Freemasonry has roots going back to the traditions of medieval stone workers who built cathedrals. The “free” Masons were the specialists, more skilled than common bricklayers or rough hewers of stone. As specialists, they traveled from site to site and gradually formed associations to support them away from home and to guard their skills.

Freemasonry probably began formally in the 1600s as an English gentleman’s club. Masons developed elaborate rituals, and maintained connections with political and business leaders. As a fraternal organization, Masonry attracted an eclectic membership. As a secret society, unwilling to reveal its current members or many of its teachings, it attracted controversy and suspicion.

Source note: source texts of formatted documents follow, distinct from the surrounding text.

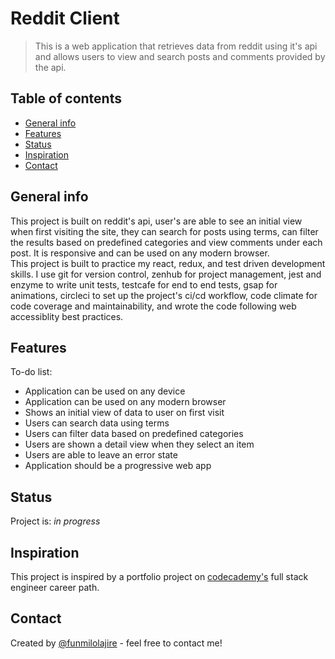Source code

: # Reddit Client  

> This is a web application that retrieves data from reddit using it's api and allows users to view and search posts and comments provided by the api.

## Table of contents  

- [General info](#general-info)
- [Features](#features)
- [Status](#status)
- [Inspiration](#inspiration)
- [Contact](#contact)

## General info  

This project is built on reddit's api, user's are able to see an initial view when first visiting the site, they can search for posts using terms, can filter the results based on predefined categories and view comments under each post. It is responsive and can be used on any modern browser.  
This project is built to practice my react, redux, and test driven development skills. I use git for version control, zenhub for project management, jest and enzyme to write unit tests, testcafe for end to end tests, gsap for animations, circleci to set up the project's ci/cd workflow, code climate for code coverage and maintainability, and wrote the code following web accessiblity best practices.  

<!-- ## Screenshots include wireframes plix  

(!)[Example screenshot](./img/screenshot.png)

## Technologies  

- Tech 1 - version 1.0
- Tech 2 - version 2.0
- Tech 3 - version 3.0

## Setup  

Describe how to install / setup your local environement / add link to demo version.

## Code Examples  

Show examples of usage:
`put-your-code-here`
-->

## Features  

<!--List of features ready and TODOs for future development
- Awesome feature 1
- Awesome feature 2
- Awesome feature 3
-->

To-do list:  

- Application can be used on any device
- Application can be used on any modern browser
- Shows an initial view of data to user on first visit
- Users can search data using terms
- Users can filter data based on predefined categories
- Users are shown a detail view when they select an item
- Users are able to leave an error state
- Application should be a progressive web app

## Status  

Project is: _in progress_

## Inspiration  

This project is inspired by a portfolio project on [codecademy's](https://www.codecademy.com/paths/full-stack-engineer-career-path) full stack engineer career path.

## Contact  

Created by [@funmilolajire](mailto:funmilolajire@gmail.com) - feel free to contact me!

The first Grand Lodge was chartered in 1717. The first Lodge in the American colonies was established at Boston in 1733, and the first Oregon Lodge at Oregon City in 1846. Eugene Lodge #11 A.F. & A.M. was begun in 1856, with Eugene Skinner as its first initiate. There were more than twenty members. Meetings took place in a rented room near 4th and Willamette streets. Dues were four dollars per year, payable in quarterly installments.

In 1857, the Masons responded to a request from a local lawyer who wrote that Eugene did not have a community burial ground. “It is well known to you, doubtless, that your respected Fraternity rarely omits to provide, at a very early day, a suitable cemetery for their own use, at least.” A committee was formed, considerations were made, and eventually ten acres were purchased from homesteader Fielding McMurry. The north end of McMurry’s property was the site of his home (about where the University of Oregon’s Erb Memorial Union is located today). On the south side of his land claim, he established the first private school in the area, known as the “Point of the Hills.” Nearby he started a brickyard (later operated by his son, James) that provided bricks for the university’s first building in 1876.

McMurry sold ten acres to the Masons for $336, at 20 percent interest. The Masons platted the cemetery into 500 individual family plots offered to the general public at $15 each. Records show the price dipped as low as $6.50 in the next generation. By 1910, with nearly 500 people buried in the cemetery, a committee was appointed to deal with issues of vandalism and maintenance. They found that no clear record of plot sales and ownership had been kept, and no funds put aside for maintenance. They believed the best lots had been sold, and many plots that had been sold had not been paid for. To their credit, the Masons spent $303 to carefully research and properly enter fifty years of sales, working from county deeds and records. But the issue of adequate maintenance in the cemetery, and how to pay for it, remained unresolved.

Beyond the cemetery, Masons provided significant services to the citizens of early Eugene. The first bank in the city was not organized until 1882. For a quarter century before that, Masons helped fill the need for banking services by loaning money and providing safe-keeping of funds and valuables. For early Eugeneans, Lodge membership provided camaraderie and helpful business or political contacts. On a pleasant evening, in good health and with one’s affairs in order, an Oregon pioneer might head for a Masonic meeting anticipating hearty fellowship, some tips about the price of hops or hogs, or the likelihood of a small loan. On a dark night in early Oregon, and with troubles on his mind, a man returning home from a Masonic meeting might reflect that the Masons he had just left would provide some support for his family, should they ever need it. When he died, a Mason was often accorded a large funeral in the Masonic Cemetery, where the Masonic emblem was placed upon his tombstone. The sheer pervasiveness of these emblems throughout the cemetery shows the important part the organization played in the lives of early Oregon settlers.